I have often heard that "a foul is a foul, even in the penalty area". But I do not hold that view. Considering the very high possibility of a goal-- perhaps a game winning one, I posit that a foul that one may call away for game control purposes is NOT necessarily of the caliber to award what may well be a game winning goal. In other words, a minor foul outside the box could be considered trifling inside of it. Agree? Disagree?
I think most adhere to this concept, but I've always explained it in writing a bit differently: A foul is a foul everywhere, including in the penalty area. But sometimes you have to call otherwise trifling fouls at midfield for game control purposes. So it's not that real fouls suddenly morph into trifling fouls due to the boundaries of the penalty area. It's that you select a wider range of fouls to call, including trifling ones, outside of the penalty area. Semantics that result in a distinction without a difference, but it's a distinction that makes a lot of referees sleep easier at night.
This is an area of much confusion: First and foremost, inside the penalty area a foul is a foul is a foul, if it has any effect on play. Put a period there. Outside the penalty area a foul is sometimes not a foul if there is little or nothing to be gained by stopping play, and not-a-foul sometimes IS a foul if there is something to be gained by calling, but doing so does not disadvantage the team that commited the not-foul.
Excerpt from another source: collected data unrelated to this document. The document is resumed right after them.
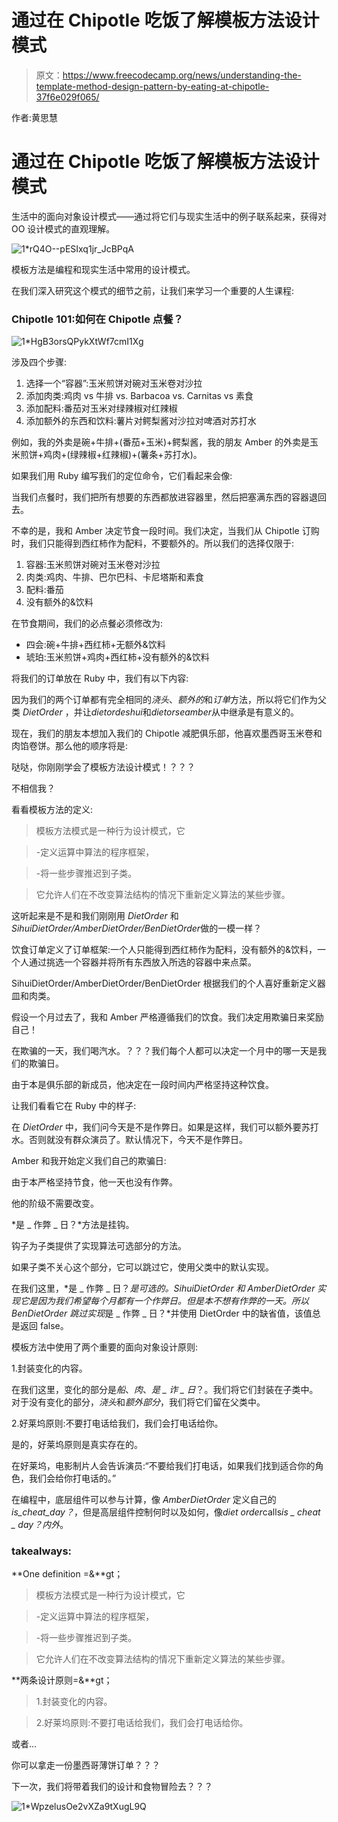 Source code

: # 通过在 Chipotle 吃饭了解模板方法设计模式

> 原文：<https://www.freecodecamp.org/news/understanding-the-template-method-design-pattern-by-eating-at-chipotle-37f6e029f065/>

作者:黄思慧

# 通过在 Chipotle 吃饭了解模板方法设计模式

生活中的面向对象设计模式——通过将它们与现实生活中的例子联系起来，获得对 OO 设计模式的直观理解。

![1*rQ4O--pESIxq1jr_JcBPqA](img/5552d697f7d64d997ba6a266e3ae859c.png)

模板方法是编程和现实生活中常用的设计模式。

在我们深入研究这个模式的细节之前，让我们来学习一个重要的人生课程:

### Chipotle 101:如何在 Chipotle 点餐？

![1*HgB3orsQPykXtWf7cmI1Xg](img/dc74755561b24e1419ae40221f79d81f.png)

涉及四个步骤:

1.  选择一个“容器”:玉米煎饼对碗对玉米卷对沙拉
2.  添加肉类:鸡肉 vs 牛排 vs. Barbacoa vs. Carnitas vs 素食
3.  添加配料:番茄对玉米对绿辣椒对红辣椒
4.  添加额外的东西和饮料:薯片对鳄梨酱对沙拉对啤酒对苏打水

例如，我的外卖是碗+牛排+(番茄+玉米)+鳄梨酱，我的朋友 Amber 的外卖是玉米煎饼+鸡肉+(绿辣椒+红辣椒)+(薯条+苏打水)。

如果我们用 Ruby 编写我们的定位命令，它们看起来会像:

当我们点餐时，我们把所有想要的东西都放进容器里，然后把塞满东西的容器退回去。

不幸的是，我和 Amber 决定节食一段时间。我们决定，当我们从 Chipotle 订购时，我们只能得到西红柿作为配料，不要额外的。所以我们的选择仅限于:

1.  容器:玉米煎饼对碗对玉米卷对沙拉
2.  肉类:鸡肉、牛排、巴尔巴科、卡尼塔斯和素食
3.  配料:番茄
4.  没有额外的&饮料

在节食期间，我们的必点餐必须修改为:

*   四会:碗+牛排+西红柿+无额外&饮料
*   琥珀:玉米煎饼+鸡肉+西红柿+没有额外的&饮料

将我们的订单放在 Ruby 中，我们有以下内容:

因为我们的两个订单都有完全相同的*浇头*、*额外的*和*订单*方法，所以将它们作为父类 *DietOrder* ，并让*dietordeshui*和*dietorseamber*从中继承是有意义的。

现在，我们的朋友本想加入我们的 Chipotle 减肥俱乐部，他喜欢墨西哥玉米卷和肉馅卷饼。那么他的顺序将是:

哒哒，你刚刚学会了模板方法设计模式！？？？

不相信我？

看看模板方法的定义:

> 模板方法模式是一种行为设计模式，它

> -定义运算中算法的程序框架，

> -将一些步骤推迟到子类。

> 它允许人们在不改变算法结构的情况下重新定义算法的某些步骤。

这听起来是不是和我们刚刚用 *DietOrder* 和*SihuiDietOrder/AmberDietOrder/BenDietOrder*做的一模一样？

饮食订单定义了订单框架:一个人只能得到西红柿作为配料，没有额外的&饮料，一个人通过挑选一个容器并将所有东西放入所选的容器中来点菜。

SihuiDietOrder/AmberDietOrder/BenDietOrder 根据我们的个人喜好重新定义器皿和肉类。

假设一个月过去了，我和 Amber 严格遵循我们的饮食。我们决定用欺骗日来奖励自己！

在欺骗的一天，我们喝汽水。？？？我们每个人都可以决定一个月中的哪一天是我们的欺骗日。

由于本是俱乐部的新成员，他决定在一段时间内严格坚持这种饮食。

让我们看看它在 Ruby 中的样子:

在 *DietOrder* 中，我们问今天是不是作弊日。如果是这样，我们可以额外要苏打水。否则就没有群众演员了。默认情况下，今天不是作弊日。

Amber 和我开始定义我们自己的欺骗日:

由于本严格坚持节食，他一天也没有作弊。

他的阶级不需要改变。

*是 _ 作弊 _ 日？*方法是挂钩。

钩子为子类提供了实现算法可选部分的方法。

如果子类不关心这个部分，它可以跳过它，使用父类中的默认实现。

在我们这里，*是 _ 作弊 _ 日？*是可选的。SihuiDietOrder 和 AmberDietOrder 实现它是因为我们希望每个月都有一个作弊日。但是本不想有作弊的一天。所以 BenDietOrder 跳过实现*是 _ 作弊 _ 日？*并使用 DietOrder 中的缺省值，该值总是返回 false。

模板方法中使用了两个重要的面向对象设计原则:

1.封装变化的内容。

在我们这里，变化的部分是*船*、*肉*、*是 _ 诈 _ 日*？。我们将它们封装在子类中。对于没有变化的部分，*浇头*和*额外部分*，我们将它们留在父类中。

2.好莱坞原则:不要打电话给我们，我们会打电话给你。

是的，好莱坞原则是真实存在的。

在好莱坞，电影制片人会告诉演员:“不要给我们打电话，如果我们找到适合你的角色，我们会给你打电话的。”

在编程中，底层组件可以参与计算，像 *AmberDietOrder* 定义自己的 *is_cheat_day？*，但是高层组件控制何时以及如何，像*diet order*calls*is _ cheat _ day？*内*外*。

### takealways:

**One definition =&**gt；

> 模板方法模式是一种行为设计模式，它

> -定义运算中算法的程序框架，

> -将一些步骤推迟到子类。

> 它允许人们在不改变算法结构的情况下重新定义算法的某些步骤。

**两条设计原则=&**gt；

> 1.封装变化的内容。

> 2.好莱坞原则:不要打电话给我们，我们会打电话给你。

或者…

你可以拿走一份墨西哥薄饼订单？？？

下一次，我们将带着我们的设计和食物冒险去？？？

![1*WpzelusOe2vXZa9tXugL9Q](img/1564885958b4aa0684e05702233bbe57.png) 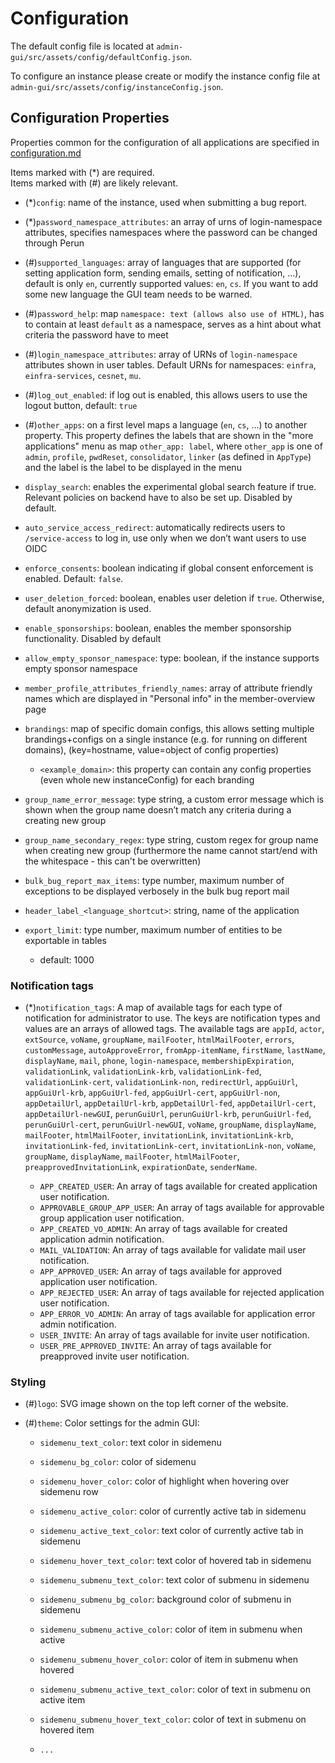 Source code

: # Configuration

The default config file is located at `admin-gui/src/assets/config/defaultConfig.json`.

To configure an instance please create or modify the instance config file at `admin-gui/src/assets/config/instanceConfig.json`.

## Configuration Properties
Properties common for the configuration of all applications are specified in [configuration.md](configuration.md)

Items marked with (*) are required.\
Items marked with (#) are likely relevant.

- (*)`config`: name of the instance, used when submitting a bug report.

- (*)`password_namespace_attributes`: an array of urns of login-namespace attributes, specifies namespaces where the password can be changed through Perun

- (#)`supported_languages`: array of languages that are supported (for setting application form, sending emails, setting of notification, ...), default is only `en`, currently supported values: `en`, `cs`. If you want to add some new language the GUI team needs to be warned.

- (#)`password_help`: map `namespace: text (allows also use of HTML)`, has to contain at least `default` as a namespace, serves as a hint about what criteria the password have to meet

- (#)`login_namespace_attributes`: array of URNs of `login-namespace` attributes shown in user tables. Default URNs for
namespaces: `einfra`, `einfra-services`, `cesnet`, `mu`.

- (#)`log_out_enabled`: if log out is enabled, this allows users to use the logout button, default: `true`

- (#)`other_apps`: on a first level maps a language (`en`, `cs`, …) to another property. This property defines the labels that are shown in the "more applications" menu as map `other_app: label`, where `other_app` is one of `admin`, `profile`, `pwdReset`, `consolidator`, `linker` (as defined in `AppType`) and the label is the label to be displayed in the menu

- `display_search`: enables the experimental global search feature if true. Relevant policies on backend have to also be set up. Disabled by default.
- `auto_service_access_redirect`: automatically redirects users to `/service-access` to log in, use only when we don’t want users to use OIDC

- `enforce_consents`: boolean indicating if global consent enforcement is enabled. Default: `false`.

- `user_deletion_forced`: boolean, enables user deletion if `true`. Otherwise, default anonymization is used.

- `enable_sponsorships`: boolean, enables the member sponsorship functionality. Disabled by default

- `allow_empty_sponsor_namespace`: type: boolean, if the instance supports empty sponsor namespace

- `member_profile_attributes_friendly_names`: array of attribute friendly names which are displayed in "Personal info" in the member-overview page

- `brandings`: map of specific domain configs, this allows setting multiple brandings+configs on a single instance (e.g. for running on different domains), (key=hostname, value=object of config properties)
  - `<example_domain>`: this property can contain any config properties (even whole new instanceConfig) for each branding

- `group_name_error_message`: type string, a custom error message which is shown when the group name doesn’t match any criteria during a creating new group

- `group_name_secondary_regex`: type string, custom regex for group name when creating new group (furthermore the name cannot start/end with the whitespace - this can't be overwritten)

- `bulk_bug_report_max_items`: type number, maximum number of exceptions to be displayed verbosely in the bulk bug report mail

- `header_label_<language_shortcut>`: string, name of the application

- `export_limit`: type number, maximum number of entities to be exportable in tables
  - default: 1000

### Notification tags
- (*)`notification_tags`: A map of available tags for each type of notification for administrator to use. The keys are
notification types and values are an arrays of allowed tags. The available tags are `appId`, `actor`, `extSource`, `voName`, `groupName`, `mailFooter`, `htmlMailFooter`, `errors`, `customMessage`, `autoApproveError`, `fromApp-itemName`, `firstName`, `lastName`, `displayName`, `mail`, `phone`, `login-namespace`, `membershipExpiration`, `validationLink`, `validationLink-krb`, `validationLink-fed`, `validationLink-cert`, `validationLink-non`, `redirectUrl`, `appGuiUrl`, `appGuiUrl-krb`, `appGuiUrl-fed`, `appGuiUrl-cert`, `appGuiUrl-non`, `appDetailUrl`, `appDetailUrl-krb`, `appDetailUrl-fed`, `appDetailUrl-cert`, `appDetailUrl-newGUI`, `perunGuiUrl`, `perunGuiUrl-krb`, `perunGuiUrl-fed`, `perunGuiUrl-cert`, `perunGuiUrl-newGUI`, `voName`, `groupName`, `displayName`, `mailFooter`, `htmlMailFooter`, `invitationLink`, `invitationLink-krb`, `invitationLink-fed`, `invitationLink-cert`, `invitationLink-non`, `voName`, `groupName`, `displayName`, `mailFooter`, `htmlMailFooter`, `preapprovedInvitationLink`, `expirationDate`, `senderName`.

  - `APP_CREATED_USER`: An array of tags available for created application user notification.
  - `APPROVABLE_GROUP_APP_USER`: An array of tags available for approvable group application user notification.
  - `APP_CREATED_VO_ADMIN`: An array of tags available for created application admin notification.
  - `MAIL_VALIDATION`: An array of tags available for validate mail user notification.
  - `APP_APPROVED_USER`: An array of tags available for approved application user notification.
  - `APP_REJECTED_USER`: An array of tags available for rejected application user notification.
  - `APP_ERROR_VO_ADMIN`: An array of tags available for application error admin notification.
  - `USER_INVITE`: An array of tags available for invite user notification.
  - `USER_PRE_APPROVED_INVITE`: An array of tags available for preapproved invite user notification.

### Styling
- (#)`logo`: SVG image shown on the top left corner of the website.

- (#)`theme`: Color settings for the admin GUI:

  - `sidemenu_text_color`: text color in sidemenu

  - `sidemenu_bg_color`: color of sidemenu

  - `sidemenu_hover_color`: color of highlight when hovering over sidemenu row

  - `sidemenu_active_color`: color of currently active tab in sidemenu

  - `sidemenu_active_text_color`: text color of currently active tab in sidemenu

  - `sidemenu_hover_text_color`: text color of hovered tab in sidemenu

  - `sidemenu_submenu_text_color`: text color of submenu in sidemenu

  - `sidemenu_submenu_bg_color`: background color of submenu in sidemenu

  - `sidemenu_submenu_active_color`: color of item in submenu when active

  - `sidemenu_submenu_hover_color`: color of item in submenu when hovered

  - `sidemenu_submenu_active_text_color`: color of text in submenu on active item

  - `sidemenu_submenu_hover_text_color`: color of text in submenu on hovered item

  - `...`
I don't like the ticky tack fouls called on the offense in the 18 yd box. If they were to call these same fouls on the defense you'd have more pks than you can count. And so to be fair & consistent the refs shouldn't call so many fouls on the offense, it puts the offense at such a disadvantage in the box. It's already hard enough to score and yes, I remember Ballack getting away with a push in the back in Euro 08, but that was an exception to the rule (it wouldn't have been called on the defense either). The defense pushing an offensive player in the back while in the box hardly ever gets called, but the offensive player doing the same will most likely get called. I can understand blatant fouls and protecting the goalie, but I think they go a little too far. Most goalies have a size advantage, made greater by being allowed to use their hands.
The second part is not great advice. It is espoused by someone believing himself to be clever. As you get older, you'll understand why.
I think part of the problem in this discussion is the assumption that contact is a foul only when the referee blows the whistle. That may be the way that we normally think about it, but even slight contact may be a push or a kick of an opponent, et al. Then we have to decide if that push was trifling or doubtful. Even if it's trifling, it's still a foul, just a trifling foul.